• _Goal of the exercise_
For the data below, restate word for word only the lines from the line containing "IAM Role: Grants" through the line containing "Apache Web Server (Ubuntu)", both ends included.

◆ ◆ ◆

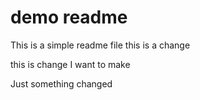 # demo readme
This is a simple readme file  this is a change

this is change I want to make

Just something changed
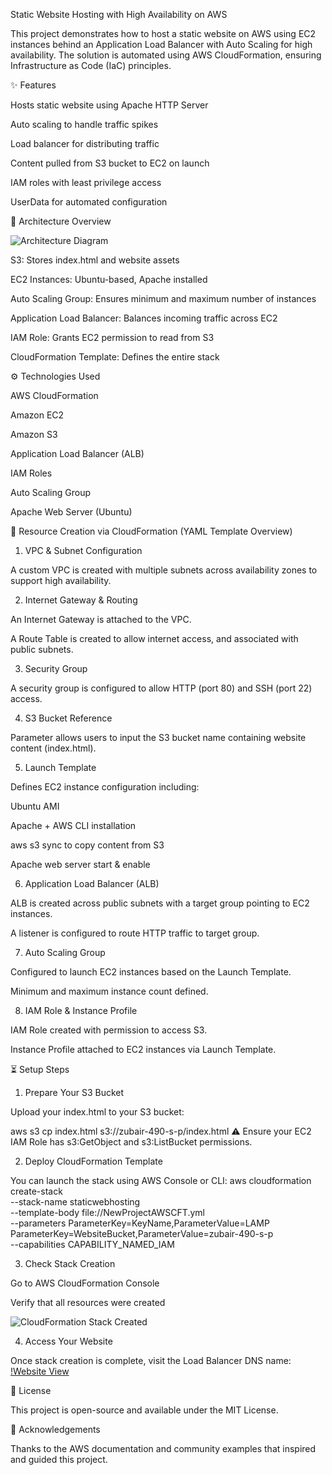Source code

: Static Website Hosting with High Availability on AWS

This project demonstrates how to host a static website on AWS using EC2 instances behind an Application Load Balancer with Auto Scaling for high availability. The solution is automated using AWS CloudFormation, ensuring Infrastructure as Code (IaC) principles.

✨ Features

Hosts static website using Apache HTTP Server

Auto scaling to handle traffic spikes

Load balancer for distributing traffic

Content pulled from S3 bucket to EC2 on launch

IAM roles with least privilege access

UserData for automated configuration

🔧 Architecture Overview


![Architecture Diagram](iac/composer.png)

S3: Stores index.html and website assets

EC2 Instances: Ubuntu-based, Apache installed

Auto Scaling Group: Ensures minimum and maximum number of instances

Application Load Balancer: Balances incoming traffic across EC2

IAM Role: Grants EC2 permission to read from S3

CloudFormation Template: Defines the entire stack


⚙️ Technologies Used

AWS CloudFormation

Amazon EC2

Amazon S3

Application Load Balancer (ALB)

IAM Roles

Auto Scaling Group

Apache Web Server (Ubuntu)

📝 Resource Creation via CloudFormation (YAML Template Overview)

1. VPC & Subnet Configuration

A custom VPC is created with multiple subnets across availability zones to support high availability.



2. Internet Gateway & Routing

An Internet Gateway is attached to the VPC.

A Route Table is created to allow internet access, and associated with public subnets.



3. Security Group

A security group is configured to allow HTTP (port 80) and SSH (port 22) access.



4. S3 Bucket Reference

Parameter allows users to input the S3 bucket name containing website content (index.html).



5. Launch Template

Defines EC2 instance configuration including:

Ubuntu AMI

Apache + AWS CLI installation

aws s3 sync to copy content from S3

Apache web server start & enable



6. Application Load Balancer (ALB)

ALB is created across public subnets with a target group pointing to EC2 instances.

A listener is configured to route HTTP traffic to target group.



7. Auto Scaling Group

Configured to launch EC2 instances based on the Launch Template.

Minimum and maximum instance count defined.



8. IAM Role & Instance Profile

IAM Role created with permission to access S3.

Instance Profile attached to EC2 instances via Launch Template.



⏳ Setup Steps

1. Prepare Your S3 Bucket

Upload your index.html to your S3 bucket:

aws s3 cp index.html s3://zubair-490-s-p/index.html
 ⚠️ Ensure your EC2 IAM Role has s3:GetObject and s3:ListBucket permissions.

2. Deploy CloudFormation Template

You can launch the stack using AWS Console or CLI:
aws cloudformation create-stack \
  --stack-name staticwebhosting \
  --template-body file://NewProjectAWSCFT.yml \
  --parameters ParameterKey=KeyName,ParameterValue=LAMP \
               ParameterKey=WebsiteBucket,ParameterValue=zubair-490-s-p \
  --capabilities CAPABILITY_NAMED_IAM

3. Check Stack Creation

Go to AWS CloudFormation Console

Verify that all resources were created

![CloudFormation Stack Created](cft/stack.png)

4. Access Your Website

Once stack creation is complete, visit the Load Balancer DNS name:
[!Website View](http://static-webap-f3anuwlaaugt-771760443.ap-south-1.elb.amazonaws.com/)

📄 License

This project is open-source and available under the MIT License.

🙏 Acknowledgements

Thanks to the AWS documentation and community examples that inspired and guided this project.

◆ ◆ ◆

• _Task answer_
IAM Role: Grants EC2 permission to read from S3

CloudFormation Template: Defines the entire stack


⚙️ Technologies Used

AWS CloudFormation

Amazon EC2

Amazon S3

Application Load Balancer (ALB)

IAM Roles

Auto Scaling Group

Apache Web Server (Ubuntu)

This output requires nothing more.